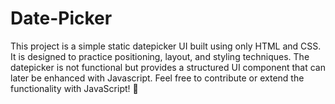 # Date-Picker
This project is a simple static datepicker UI built using only HTML and CSS. It is designed to practice positioning, layout, and styling techniques. The datepicker is not functional but provides a structured UI component that can later be enhanced with Javascript. Feel free to contribute or extend the functionality with JavaScript! 🚀
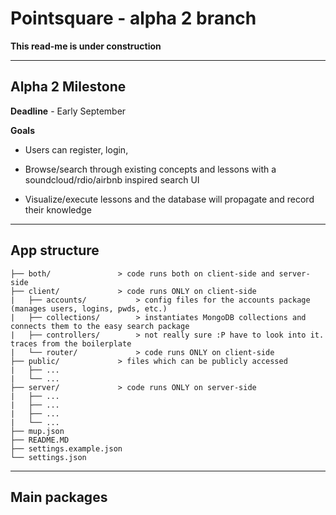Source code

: # Pointsquare - alpha 2 branch #

**This read-me is under construction**

- - - -

## Alpha 2 Milestone ##
**Deadline** - Early September

**Goals**

* Users can register, login, 

* Browse/search through existing concepts and lessons with a soundcloud/rdio/airbnb inspired search UI

* Visualize/execute lessons and the database will propagate and record their knowledge

- - - -

## App structure ##
	
	├── both/				> code runs both on client-side and server-side 
	├── client/				> code runs ONLY on client-side 
	|   ├── accounts/			> config files for the accounts package (manages users, logins, pwds, etc.) 
	|   ├── collections/		> instantiates MongoDB collections and connects them to the easy search package 
	|   ├── controllers/		> not really sure :P have to look into it. traces from the boilerplate 
	|   └── router/				> code runs ONLY on client-side 
	├── public/				> files which can be publicly accessed
	|   ├── ...
	|   └── ...
	├── server/				> code runs ONLY on server-side 
	|   ├── ...
	|   ├── ...
	|   ├── ...
	|   └── ...
	├── mup.json
	├── README.MD
	├── settings.example.json
	└── settings.json

- - - -

## Main packages ##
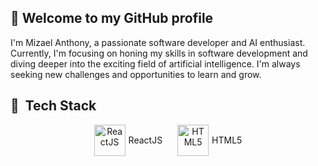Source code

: <h2>👋 Welcome to my GitHub profile</h2>
I'm Mizael Anthony, a passionate software developer and AI enthusiast.<br/>Currently, I'm focusing on honing my skills in software development and diving deeper into the exciting field of artificial intelligence. I'm always seeking new challenges and opportunities to learn and grow.
<h2> 🚀 &nbsp;Tech Stack </h2>
<div style="text-align: center;">
  <div style="display: inline-flex; flex-direction: row; align-items: center;">
    <img src="https://cdn.jsdelivr.net/gh/devicons/devicon/icons/react/react-original.svg" alt="ReactJS" width="50" height="50"/>
    <p style="margin-left: 5px;">ReactJS</p>
  </div>
  
  <div style="display: inline-flex; flex-direction: row; align-items: center; margin-left: 20px;">
    <img src="https://cdn.jsdelivr.net/gh/devicons/devicon/icons/html5/html5-original.svg" alt="HTML5" width="50" height="50"/>
    <p style="margin-left: 5px;">HTML5</p>
  </div>
</div>







<!---
mizael-anthony/mizael-anthony is a ✨ special ✨ repository because its `README.md` (this file) appears on your GitHub profile.
You can click the Preview link to take a look at your changes.
--->

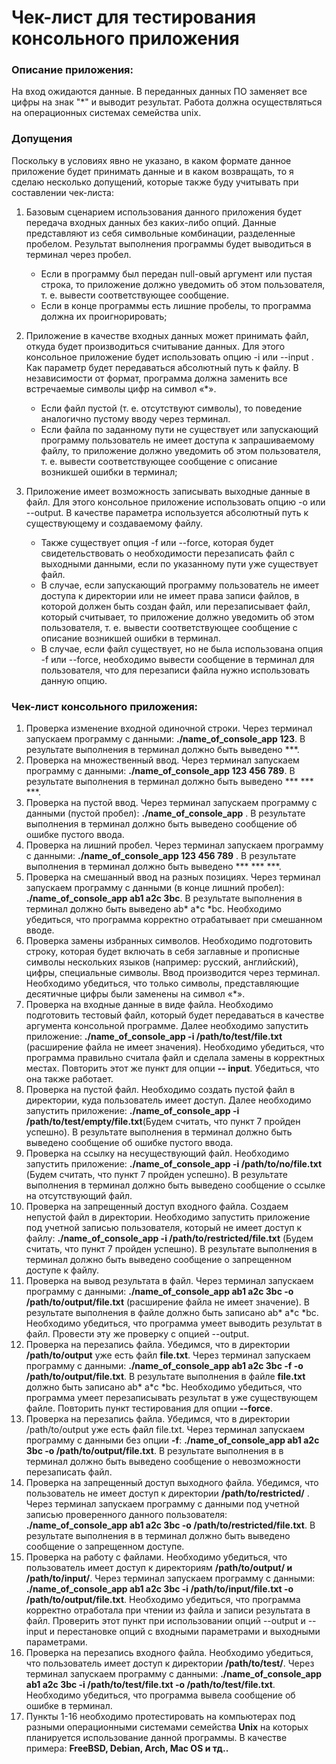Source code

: # Чек-лист для тестирования консольного приложения

### Описание приложения:

На вход ожидаются данные. В переданных данных ПО заменяет все цифры на знак "*" и выводит результат. Работа должна осуществляться на операционных системах семейства unix.

### Допущения

Поскольку в условиях явно не указано, в каком формате данное приложение будет принимать данные и в каком возвращать, то я сделаю несколько допущений, которые также буду учитывать при составлении чек-листа:

 1. Базовым сценарием использования данного приложения будет передача входных данных без каких-либо опций. Данные представляют из себя символьные комбинации, разделенные пробелом. Результат выполнения программы будет выводиться в терминал через пробел.  
    + Если в программу был передан null-овый аргумент или пустая строка, то приложение должно уведомить об этом пользователя, т. е. вывести соответствующее сообщение.
    + Если в конце программы есть лишние пробелы, то программа должна их проигнорировать;
       
2. Приложение в качестве входных данных может принимать файл, откуда будет производиться считывание данных. Для этого консольное приложение будет использовать опцию -i или --input . Как параметр будет передаваться абсолютный путь к файлу. В независимости от формат, программа должна заменить все встречаемые символы цифр на символ «*».
    + Если файл пустой (т. е. отсутствуют символы), то поведение аналогично пустому вводу через терминал.
    + Если файла по заданному пути не существует или запускающий программу пользователь не имеет доступа к запрашиваемому файлу, то приложение должно уведомить об этом пользователя, т. е. вывести соответствующее сообщение с описание возникшей ошибки в терминал;

3. Приложение имеет возможность записывать выходные данные в файл. Для этого консольное приложение использовать опцию -o или --output. В качестве параметра используется абсолютный путь к существующему и создаваемому файлу. 
    + Также существует опция -f или --force, которая будет свидетельствовать о необходимости перезаписать файл с выходными данными, если по указанному пути уже существует файл.
    + В случае, если запускающий программу пользователь не имеет доступа к директории или не имеет права записи файлов, в которой должен быть создан файл, или перезаписывает файл, который считывает, то приложение должно уведомить об этом пользователя, т. е. вывести соответствующее сообщение с описание возникшей ошибки  в терминал.
    + В случае, если файл существует, но не была использована опция -f или --force, необходимо вывести сообщение в терминал для пользователя, что для перезаписи файла нужно использовать данную опцию.

### Чек-лист консольного приложения:

1. Проверка изменение входной одиночной строки. Через терминал запускаем программу с данными: **./name_of_console_app 123**. В результате выполнения в терминал должно быть выведено ***.
2. Проверка на множественный ввод. Через терминал запускаем программу с данными: **./name_of_console_app 123 456 789**. В результате выполнения в терминал должно быть выведено *** *** ***.
3. Проверка на пустой ввод. Через терминал запускаем программу с данными (пустой пробел): **./name_of_console_app** . В результате выполнения в терминал должно быть выведено сообщение об ошибке пустого ввода.
4. Проверка на лишний пробел. Через терминал запускаем программу с данными: **./name_of_console_app 123 456 789**  . В результате выполнения в терминал должно быть выведено *** *** ***.
5. Проверка на смешанный ввод на разных позициях. Через терминал запускаем программу с данными (в конце лишний пробел): **./name_of_console_app ab1 a2c 3bc**. В результате выполнения в терминал должно быть выведено ab* a*c *bс. Необходимо убедиться, что программа корректно отрабатывает при смешанном вводе.
6. Проверка замены избранных символов. Необходимо подготовить строку, которая будет включать в себя заглавные и прописные символы нескольких языков (например: русский, английский), цифры, специальные символы. Ввод производится через терминал. Необходимо убедиться, что только символы, представляющие десятичные цифры были заменены на  символ «*».
7. Проверка на входные данные в виде файла. Необходимо подготовить тестовый файл, который будет передаваться в качестве аргумента консольной программе. Далее необходимо запустить приложение:  **./name_of_console_app -i /path/to/test/file.txt** (расширение файла не имеет значения). Необходимо убедиться, что программа правильно считала файл и сделала замены в корректных местах. Повторить этот же пункт для опции **-- input**. Убедиться, что она также работает.
8. Проверка на пустой файл. Необходимо создать пустой файл в директории, куда пользователь имеет доступ. Далее необходимо запустить приложение: **./name_of_console_app -i /path/to/test/empty/file.txt**(Будем считать, что пункт 7 пройден успешно). В результате выполнения в терминал должно быть выведено сообщение об ошибке пустого ввода.
9. Проверка на ссылку на несуществующий файл. Необходимо запустить приложение: **./name_of_console_app -i /path/to/no/file.txt** (Будем считать, что пункт 7 пройден успешно). В результате выполнения в терминал должно быть выведено сообщение о ссылке на отсутствующий файл.
10. Проверка на запрещенный доступ входного файла. Создаем непустой файл в директории. Необходимо запустить приложение под учетной записью пользователя, который не имеет доступ к файлу: **./name_of_console_app -i /path/to/restricted/file.txt** (Будем считать, что пункт 7 пройден успешно). В результате выполнения в терминал должно быть выведено сообщение о запрещенном доступе к файлу.
11. Проверка на вывод результата в файл. Через терминал запускаем программу с данными: **./name_of_console_app ab1 a2c 3bc -o /path/to/output/file.txt** (расширение файла не имеет значение). В результате выполнения в файле должно быть записано ab* a*c *bс. Необходимо убедиться, что программа умеет выводить результат в файл. Провести эту же проверку с опцией --output.
12. Проверка на перезапись файла. Убедимся, что в директории **/path/to/output** уже есть файл **file.txt**. Через терминал запускаем программу с данными: **./name_of_console_app ab1 a2c 3bc -f -o /path/to/output/file.txt**. В результате выполнения в файле **file.txt** должно быть записано ab* a*c *bс. Необходимо убедиться, что программа умеет перезаписывать результат в уже существующем файле. Повторить пункт тестирования для опции **--force**.
13. Проверка на перезапись файла. Убедимся, что в директории /path/to/output уже есть файл file.txt. Через терминал запускаем программу с данными без опции **-f**: **./name_of_console_app ab1 a2c 3bc -o /path/to/output/file.txt**. В результате выполнения в в терминал должно быть выведено сообщение о невозможности перезаписать файл.
14. Проверка на запрещенный доступ выходного файла. Убедимся, что пользователь не имеет доступ к директории **/path/to/restricted/** . Через терминал запускаем программу с данными под учетной записью проверенного данного пользователя: **./name_of_console_app ab1 a2c 3bc -o /path/to/restricted/file.txt**. В результате выполнения в в терминал должно быть выведено сообщение о запрещенном доступе.
15. Проверка на работу с файлами. Необходимо убедиться, что пользователь имеет доступ к директориям **/path/to/output/ и /path/to/input/**. Через терминал запускаем программу с данными: **./name_of_console_app ab1 a2c 3bc -i /path/to/input/file.txt -o /path/to/output/file.txt**. Необходимо убедиться, что программа корректно отработала при чтении из файла и записи результата в файл. Проверить этот пункт при использовании опций --output и --input и перестановке опций с входными параметрами и выходными параметрами.
16. Проверка на перезапись входного файла. Необходимо убедиться, что пользователь имеет доступ к директории **/path/to/test/**. Через терминал запускаем программу с данными: **./name_of_console_app ab1 a2c 3bc -i /path/to/test/file.txt -o /path/to/test/file.txt**. Необходимо убедиться, что программа вывела сообщение об ошибке в терминал.
17. Пункты 1-16 необходимо протестировать на компьютерах под разными операционными системами семейства **Unix** на которых планируется использование данной программы. В качестве примера: **FreeBSD, Debian, Arch, Mac OS и тд..**
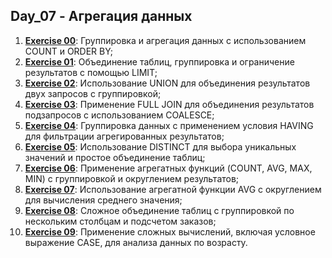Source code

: ## Day_07 - Агрегация данных

1. [**Exercise 00**](src/ex00/day07_ex00.sql): Группировка и агрегация данных с использованием COUNT и ORDER BY;
2. [**Exercise 01**](src/ex01/day07_ex01.sql): Объединение таблиц, группировка и ограничение результатов с помощью LIMIT;
3. [**Exercise 02**](src/ex02/day07_ex02.sql): Использование UNION для объединения результатов двух запросов с группировкой;
4. [**Exercise 03**](src/ex03/day07_ex03.sql): Применение FULL JOIN для объединения результатов подзапросов с использованием COALESCE;
5. [**Exercise 04**](src/ex04/day07_ex04.sql): Группировка данных с применением условия HAVING для фильтрации агрегированных результатов;
6. [**Exercise 05**](src/ex05/day07_ex05.sql): Использование DISTINCT для выбора уникальных значений и простое объединение таблиц;
7. [**Exercise 06**](src/ex06/day07_ex06.sql): Применение агрегатных функций (COUNT, AVG, MAX, MIN) с группировкой и округлением результатов;
8. [**Exercise 07**](src/ex07/day07_ex07.sql): Использование агрегатной функции AVG с округлением для вычисления среднего значения;
9. [**Exercise 08**](src/ex08/day07_ex08.sql): Сложное объединение таблиц с группировкой по нескольким столбцам и подсчетом заказов;
10. [**Exercise 09**](src/ex09/day07_ex09.sql): Применение сложных вычислений, включая условное выражение CASE, для анализа данных по возрасту.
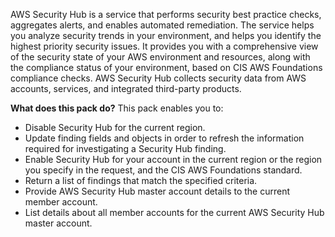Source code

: AWS Security Hub is a service that performs security best practice checks, aggregates alerts, and enables automated remediation. The service helps you analyze security trends in your environment, and helps you identify the highest priority security issues. It provides you with a comprehensive view of the security state of your AWS environment and resources, along with the compliance status of your environment, based on CIS AWS Foundations compliance checks. AWS Security Hub collects security data from AWS accounts, services, and integrated third-party products. 

**What does this pack do?**
This pack enables you to:

- Disable Security Hub for the current region.
- Update finding fields and objects in order to refresh the information required for investigating a Security Hub finding.
- Enable Security Hub for your account in the current region or the region you specify in the request, and the CIS AWS Foundations standard.
- Return a list of findings that match the specified criteria.
- Provide AWS Security Hub master account details to the current member account.
- List details about all member accounts for the current AWS Security Hub master account.

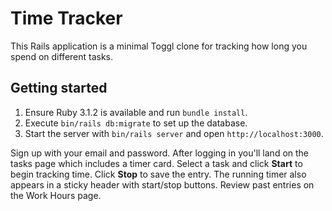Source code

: # Time Tracker

This Rails application is a minimal Toggl clone for tracking how long you spend on different tasks.

## Getting started

1. Ensure Ruby 3.1.2 is available and run `bundle install`.
2. Execute `bin/rails db:migrate` to set up the database.
3. Start the server with `bin/rails server` and open `http://localhost:3000`.

Sign up with your email and password. After logging in you'll land on the tasks page which includes a timer card. Select a task and click **Start** to begin tracking time. Click **Stop** to save the entry. The running timer also appears in a sticky header with start/stop buttons. Review past entries on the Work Hours page.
--------
Prompt → Copy out, from the material above, each line where the word "icons" is present.

Answer space →
    <img src="https://cdn.jsdelivr.net/gh/devicons/devicon/icons/react/react-original.svg" alt="ReactJS" width="50" height="50"/>
    <img src="https://cdn.jsdelivr.net/gh/devicons/devicon/icons/html5/html5-original.svg" alt="HTML5" width="50" height="50"/>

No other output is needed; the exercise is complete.